LISTED ENTRIES
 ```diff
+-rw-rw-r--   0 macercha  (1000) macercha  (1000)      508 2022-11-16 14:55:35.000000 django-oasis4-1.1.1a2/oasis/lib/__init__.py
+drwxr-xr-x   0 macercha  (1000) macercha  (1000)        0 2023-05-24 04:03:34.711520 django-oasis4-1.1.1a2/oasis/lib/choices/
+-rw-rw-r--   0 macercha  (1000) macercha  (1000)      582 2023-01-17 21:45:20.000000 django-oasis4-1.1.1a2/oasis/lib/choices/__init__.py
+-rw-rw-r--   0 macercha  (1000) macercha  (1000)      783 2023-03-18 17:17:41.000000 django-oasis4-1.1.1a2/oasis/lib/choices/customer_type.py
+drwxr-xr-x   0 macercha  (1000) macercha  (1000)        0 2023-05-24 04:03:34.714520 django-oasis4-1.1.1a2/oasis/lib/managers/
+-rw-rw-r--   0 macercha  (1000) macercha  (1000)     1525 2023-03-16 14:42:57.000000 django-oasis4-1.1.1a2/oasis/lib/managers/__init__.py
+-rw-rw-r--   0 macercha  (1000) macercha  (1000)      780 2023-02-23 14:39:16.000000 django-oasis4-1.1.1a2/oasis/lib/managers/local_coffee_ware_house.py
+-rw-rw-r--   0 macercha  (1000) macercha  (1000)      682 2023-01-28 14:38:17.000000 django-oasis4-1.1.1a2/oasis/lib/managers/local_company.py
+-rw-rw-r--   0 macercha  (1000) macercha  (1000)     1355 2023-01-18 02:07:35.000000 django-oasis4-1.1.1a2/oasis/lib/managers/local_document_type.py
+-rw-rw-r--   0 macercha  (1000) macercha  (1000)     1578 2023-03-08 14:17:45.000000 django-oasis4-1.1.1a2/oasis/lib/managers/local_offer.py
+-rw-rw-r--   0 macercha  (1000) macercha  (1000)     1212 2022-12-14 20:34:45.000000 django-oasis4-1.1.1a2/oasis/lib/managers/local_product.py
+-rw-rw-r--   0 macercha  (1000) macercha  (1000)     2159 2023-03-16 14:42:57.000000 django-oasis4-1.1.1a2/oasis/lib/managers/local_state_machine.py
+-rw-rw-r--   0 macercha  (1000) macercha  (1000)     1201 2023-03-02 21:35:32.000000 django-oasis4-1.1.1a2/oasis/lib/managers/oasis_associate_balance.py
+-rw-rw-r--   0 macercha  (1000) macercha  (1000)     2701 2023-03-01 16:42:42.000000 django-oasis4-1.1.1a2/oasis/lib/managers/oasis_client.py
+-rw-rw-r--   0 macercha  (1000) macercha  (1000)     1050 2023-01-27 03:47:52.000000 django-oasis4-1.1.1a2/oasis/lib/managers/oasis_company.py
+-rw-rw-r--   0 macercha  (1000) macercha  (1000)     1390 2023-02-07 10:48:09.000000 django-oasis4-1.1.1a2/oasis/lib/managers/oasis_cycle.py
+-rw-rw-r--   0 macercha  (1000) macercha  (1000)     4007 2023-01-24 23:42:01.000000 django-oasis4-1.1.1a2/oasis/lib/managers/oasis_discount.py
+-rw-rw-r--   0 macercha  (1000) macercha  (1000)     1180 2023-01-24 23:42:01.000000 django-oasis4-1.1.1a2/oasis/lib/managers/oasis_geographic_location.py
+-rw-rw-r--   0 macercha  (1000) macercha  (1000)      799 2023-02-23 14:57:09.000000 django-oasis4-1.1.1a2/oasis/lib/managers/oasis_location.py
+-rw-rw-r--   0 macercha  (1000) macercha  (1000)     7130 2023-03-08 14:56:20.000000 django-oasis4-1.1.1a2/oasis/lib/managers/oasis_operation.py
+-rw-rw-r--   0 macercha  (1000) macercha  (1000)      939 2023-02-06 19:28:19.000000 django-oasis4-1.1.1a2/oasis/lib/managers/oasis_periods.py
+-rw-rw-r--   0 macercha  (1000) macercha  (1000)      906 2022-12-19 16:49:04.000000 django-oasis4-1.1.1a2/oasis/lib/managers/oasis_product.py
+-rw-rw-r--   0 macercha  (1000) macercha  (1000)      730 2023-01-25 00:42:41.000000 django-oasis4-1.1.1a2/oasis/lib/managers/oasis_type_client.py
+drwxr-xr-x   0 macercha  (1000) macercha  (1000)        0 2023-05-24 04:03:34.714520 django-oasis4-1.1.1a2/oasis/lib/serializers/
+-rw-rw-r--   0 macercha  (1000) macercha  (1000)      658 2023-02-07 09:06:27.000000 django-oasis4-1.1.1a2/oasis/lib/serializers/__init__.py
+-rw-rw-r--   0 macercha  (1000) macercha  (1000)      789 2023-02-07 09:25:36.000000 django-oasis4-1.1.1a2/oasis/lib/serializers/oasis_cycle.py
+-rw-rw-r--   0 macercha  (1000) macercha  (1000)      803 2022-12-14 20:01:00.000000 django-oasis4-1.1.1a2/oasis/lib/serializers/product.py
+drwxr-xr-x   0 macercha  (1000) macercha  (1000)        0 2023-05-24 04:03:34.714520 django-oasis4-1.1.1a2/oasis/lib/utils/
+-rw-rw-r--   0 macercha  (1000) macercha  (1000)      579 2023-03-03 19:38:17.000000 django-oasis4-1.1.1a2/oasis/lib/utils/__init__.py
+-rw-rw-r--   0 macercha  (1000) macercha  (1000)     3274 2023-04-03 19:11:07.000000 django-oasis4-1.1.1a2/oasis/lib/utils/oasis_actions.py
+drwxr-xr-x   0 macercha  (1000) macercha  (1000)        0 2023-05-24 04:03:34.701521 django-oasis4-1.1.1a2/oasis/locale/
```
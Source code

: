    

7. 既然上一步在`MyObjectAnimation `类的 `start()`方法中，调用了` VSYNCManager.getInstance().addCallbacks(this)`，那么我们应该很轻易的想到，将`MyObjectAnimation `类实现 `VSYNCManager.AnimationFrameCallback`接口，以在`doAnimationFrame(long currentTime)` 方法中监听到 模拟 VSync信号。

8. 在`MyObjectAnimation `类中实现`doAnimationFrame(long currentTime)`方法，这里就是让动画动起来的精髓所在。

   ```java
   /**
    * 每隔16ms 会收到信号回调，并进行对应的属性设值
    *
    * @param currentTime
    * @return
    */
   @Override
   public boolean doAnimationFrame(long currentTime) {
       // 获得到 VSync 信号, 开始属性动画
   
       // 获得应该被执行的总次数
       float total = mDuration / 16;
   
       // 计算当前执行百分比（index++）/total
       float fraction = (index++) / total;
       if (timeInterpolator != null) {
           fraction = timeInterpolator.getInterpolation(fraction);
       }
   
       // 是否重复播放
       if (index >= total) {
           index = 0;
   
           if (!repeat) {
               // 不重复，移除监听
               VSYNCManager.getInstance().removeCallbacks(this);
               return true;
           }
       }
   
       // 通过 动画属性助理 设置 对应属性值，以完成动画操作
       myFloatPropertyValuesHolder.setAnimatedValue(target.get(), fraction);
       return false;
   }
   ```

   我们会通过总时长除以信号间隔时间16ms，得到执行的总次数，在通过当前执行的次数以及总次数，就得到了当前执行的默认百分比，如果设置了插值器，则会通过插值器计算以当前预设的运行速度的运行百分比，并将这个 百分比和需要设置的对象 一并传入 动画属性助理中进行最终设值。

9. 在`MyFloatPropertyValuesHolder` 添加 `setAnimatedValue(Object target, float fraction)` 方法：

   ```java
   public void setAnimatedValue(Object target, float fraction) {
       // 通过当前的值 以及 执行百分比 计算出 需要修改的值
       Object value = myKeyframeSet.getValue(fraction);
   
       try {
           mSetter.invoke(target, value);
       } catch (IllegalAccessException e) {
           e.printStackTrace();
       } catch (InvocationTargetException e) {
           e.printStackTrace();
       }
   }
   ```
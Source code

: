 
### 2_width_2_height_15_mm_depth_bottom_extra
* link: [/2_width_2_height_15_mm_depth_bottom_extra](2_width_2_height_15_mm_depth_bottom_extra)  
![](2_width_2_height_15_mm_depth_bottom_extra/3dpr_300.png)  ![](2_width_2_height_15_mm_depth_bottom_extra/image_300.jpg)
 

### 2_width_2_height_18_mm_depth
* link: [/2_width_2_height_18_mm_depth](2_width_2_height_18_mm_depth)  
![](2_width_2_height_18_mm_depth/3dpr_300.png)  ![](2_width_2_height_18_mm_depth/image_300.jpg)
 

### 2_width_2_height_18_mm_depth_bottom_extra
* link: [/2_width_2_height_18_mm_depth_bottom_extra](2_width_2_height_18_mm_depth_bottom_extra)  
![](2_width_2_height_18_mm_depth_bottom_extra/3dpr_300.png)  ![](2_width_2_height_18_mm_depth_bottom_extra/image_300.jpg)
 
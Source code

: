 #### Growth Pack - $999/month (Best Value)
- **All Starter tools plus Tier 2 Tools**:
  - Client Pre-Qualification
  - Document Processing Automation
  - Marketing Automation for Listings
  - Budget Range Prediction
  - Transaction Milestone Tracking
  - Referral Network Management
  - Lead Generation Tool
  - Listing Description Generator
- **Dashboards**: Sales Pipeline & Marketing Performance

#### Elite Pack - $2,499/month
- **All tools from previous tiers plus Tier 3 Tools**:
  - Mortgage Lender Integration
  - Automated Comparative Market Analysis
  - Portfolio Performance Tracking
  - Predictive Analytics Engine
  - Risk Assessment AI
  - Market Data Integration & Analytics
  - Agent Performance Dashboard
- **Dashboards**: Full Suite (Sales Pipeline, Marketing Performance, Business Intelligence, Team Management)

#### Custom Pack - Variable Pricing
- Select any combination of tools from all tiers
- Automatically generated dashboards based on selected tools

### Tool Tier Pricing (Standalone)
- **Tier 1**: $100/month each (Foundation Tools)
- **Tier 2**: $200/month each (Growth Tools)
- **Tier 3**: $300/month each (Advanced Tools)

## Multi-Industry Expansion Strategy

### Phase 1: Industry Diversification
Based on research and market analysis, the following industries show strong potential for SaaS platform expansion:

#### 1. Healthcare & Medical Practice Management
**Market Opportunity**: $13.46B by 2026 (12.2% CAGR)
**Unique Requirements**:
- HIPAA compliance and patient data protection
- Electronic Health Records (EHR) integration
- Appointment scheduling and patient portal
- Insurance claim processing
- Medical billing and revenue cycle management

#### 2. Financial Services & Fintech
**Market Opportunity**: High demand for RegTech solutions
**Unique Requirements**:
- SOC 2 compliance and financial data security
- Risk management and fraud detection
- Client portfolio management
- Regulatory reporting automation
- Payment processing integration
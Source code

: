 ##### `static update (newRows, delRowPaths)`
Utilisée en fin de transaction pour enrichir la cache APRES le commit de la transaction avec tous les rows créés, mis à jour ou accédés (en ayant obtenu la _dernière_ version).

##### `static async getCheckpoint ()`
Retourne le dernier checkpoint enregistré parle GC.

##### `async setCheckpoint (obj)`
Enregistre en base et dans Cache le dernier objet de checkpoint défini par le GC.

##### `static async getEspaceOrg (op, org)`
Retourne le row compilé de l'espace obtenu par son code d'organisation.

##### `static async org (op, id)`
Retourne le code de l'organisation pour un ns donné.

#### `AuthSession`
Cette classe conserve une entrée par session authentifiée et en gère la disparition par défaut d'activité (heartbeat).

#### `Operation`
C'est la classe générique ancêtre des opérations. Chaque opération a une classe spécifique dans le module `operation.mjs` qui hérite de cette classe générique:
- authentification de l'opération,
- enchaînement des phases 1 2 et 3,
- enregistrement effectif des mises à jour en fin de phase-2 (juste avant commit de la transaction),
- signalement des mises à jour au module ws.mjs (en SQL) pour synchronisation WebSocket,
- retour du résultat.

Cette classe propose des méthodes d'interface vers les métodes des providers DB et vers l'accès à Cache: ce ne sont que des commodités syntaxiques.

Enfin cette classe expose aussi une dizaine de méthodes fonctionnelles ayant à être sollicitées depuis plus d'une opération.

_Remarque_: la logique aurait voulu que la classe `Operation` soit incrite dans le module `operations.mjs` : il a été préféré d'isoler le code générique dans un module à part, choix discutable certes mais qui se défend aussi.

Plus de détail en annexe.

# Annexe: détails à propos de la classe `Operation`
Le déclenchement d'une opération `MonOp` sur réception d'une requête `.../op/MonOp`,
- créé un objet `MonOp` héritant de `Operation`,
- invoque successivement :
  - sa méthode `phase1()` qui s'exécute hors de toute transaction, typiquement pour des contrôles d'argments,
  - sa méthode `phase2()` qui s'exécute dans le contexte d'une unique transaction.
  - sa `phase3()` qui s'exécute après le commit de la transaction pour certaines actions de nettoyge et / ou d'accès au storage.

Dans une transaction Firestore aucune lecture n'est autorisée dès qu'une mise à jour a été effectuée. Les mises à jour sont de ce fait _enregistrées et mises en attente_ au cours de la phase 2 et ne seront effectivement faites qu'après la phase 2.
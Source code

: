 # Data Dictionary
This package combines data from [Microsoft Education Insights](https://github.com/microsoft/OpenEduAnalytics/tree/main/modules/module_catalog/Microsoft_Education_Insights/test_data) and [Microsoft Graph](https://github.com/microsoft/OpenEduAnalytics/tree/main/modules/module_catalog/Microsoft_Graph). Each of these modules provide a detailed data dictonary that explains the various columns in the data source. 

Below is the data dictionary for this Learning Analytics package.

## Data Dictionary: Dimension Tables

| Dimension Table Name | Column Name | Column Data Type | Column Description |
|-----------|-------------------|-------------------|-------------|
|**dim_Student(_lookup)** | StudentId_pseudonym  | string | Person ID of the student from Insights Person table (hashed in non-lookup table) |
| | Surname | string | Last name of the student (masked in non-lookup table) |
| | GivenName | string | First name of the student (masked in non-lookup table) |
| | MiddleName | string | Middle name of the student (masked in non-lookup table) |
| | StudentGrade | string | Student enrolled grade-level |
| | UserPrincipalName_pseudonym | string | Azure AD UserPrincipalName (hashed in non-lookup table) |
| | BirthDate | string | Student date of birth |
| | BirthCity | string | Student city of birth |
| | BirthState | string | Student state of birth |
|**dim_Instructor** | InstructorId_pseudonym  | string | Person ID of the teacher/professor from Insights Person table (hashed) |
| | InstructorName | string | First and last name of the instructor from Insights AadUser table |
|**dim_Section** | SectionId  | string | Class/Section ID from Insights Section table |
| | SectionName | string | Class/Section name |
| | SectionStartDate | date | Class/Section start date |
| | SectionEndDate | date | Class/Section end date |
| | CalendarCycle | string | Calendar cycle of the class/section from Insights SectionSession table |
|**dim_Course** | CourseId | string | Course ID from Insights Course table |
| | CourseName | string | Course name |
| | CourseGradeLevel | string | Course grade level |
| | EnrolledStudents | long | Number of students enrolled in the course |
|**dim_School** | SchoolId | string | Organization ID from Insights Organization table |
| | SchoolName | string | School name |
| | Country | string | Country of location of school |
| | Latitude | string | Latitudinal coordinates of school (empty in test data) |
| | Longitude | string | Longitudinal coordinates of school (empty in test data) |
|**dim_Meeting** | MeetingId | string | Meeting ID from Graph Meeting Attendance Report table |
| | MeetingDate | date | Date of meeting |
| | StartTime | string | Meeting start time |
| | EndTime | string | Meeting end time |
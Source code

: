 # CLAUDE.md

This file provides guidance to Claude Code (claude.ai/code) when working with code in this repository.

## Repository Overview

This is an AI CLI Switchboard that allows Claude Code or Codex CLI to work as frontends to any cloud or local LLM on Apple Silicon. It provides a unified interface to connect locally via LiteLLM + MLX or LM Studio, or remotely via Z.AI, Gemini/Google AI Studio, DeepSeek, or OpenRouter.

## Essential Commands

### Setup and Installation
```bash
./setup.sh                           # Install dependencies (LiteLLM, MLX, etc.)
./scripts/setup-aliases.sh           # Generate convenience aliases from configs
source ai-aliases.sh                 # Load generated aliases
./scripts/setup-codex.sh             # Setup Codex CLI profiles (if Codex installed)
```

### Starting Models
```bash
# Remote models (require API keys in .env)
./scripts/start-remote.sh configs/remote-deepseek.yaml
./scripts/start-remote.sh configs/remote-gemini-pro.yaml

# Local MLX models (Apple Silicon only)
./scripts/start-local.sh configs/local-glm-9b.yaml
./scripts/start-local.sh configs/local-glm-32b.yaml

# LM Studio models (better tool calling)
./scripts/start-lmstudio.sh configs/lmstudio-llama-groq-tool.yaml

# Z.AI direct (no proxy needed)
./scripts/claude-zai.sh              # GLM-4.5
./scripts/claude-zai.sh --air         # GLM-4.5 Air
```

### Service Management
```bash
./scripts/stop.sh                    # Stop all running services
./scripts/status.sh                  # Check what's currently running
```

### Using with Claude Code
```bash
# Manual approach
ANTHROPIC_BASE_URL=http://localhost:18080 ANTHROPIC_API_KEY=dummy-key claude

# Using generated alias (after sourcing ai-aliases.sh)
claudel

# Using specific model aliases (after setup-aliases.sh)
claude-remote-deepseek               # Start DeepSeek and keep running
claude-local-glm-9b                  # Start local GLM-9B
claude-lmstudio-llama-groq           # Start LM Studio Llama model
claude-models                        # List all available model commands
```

TASK STATEMENT
When a line in the listing has the word "month", return that line.

SOLUTION TO THE PROBLEM
: #### Growth Pack - $999/month (Best Value)
#### Elite Pack - $2,499/month
- **Tier 1**: $100/month each (Foundation Tools)
- **Tier 2**: $200/month each (Growth Tools)
- **Tier 3**: $300/month each (Advanced Tools)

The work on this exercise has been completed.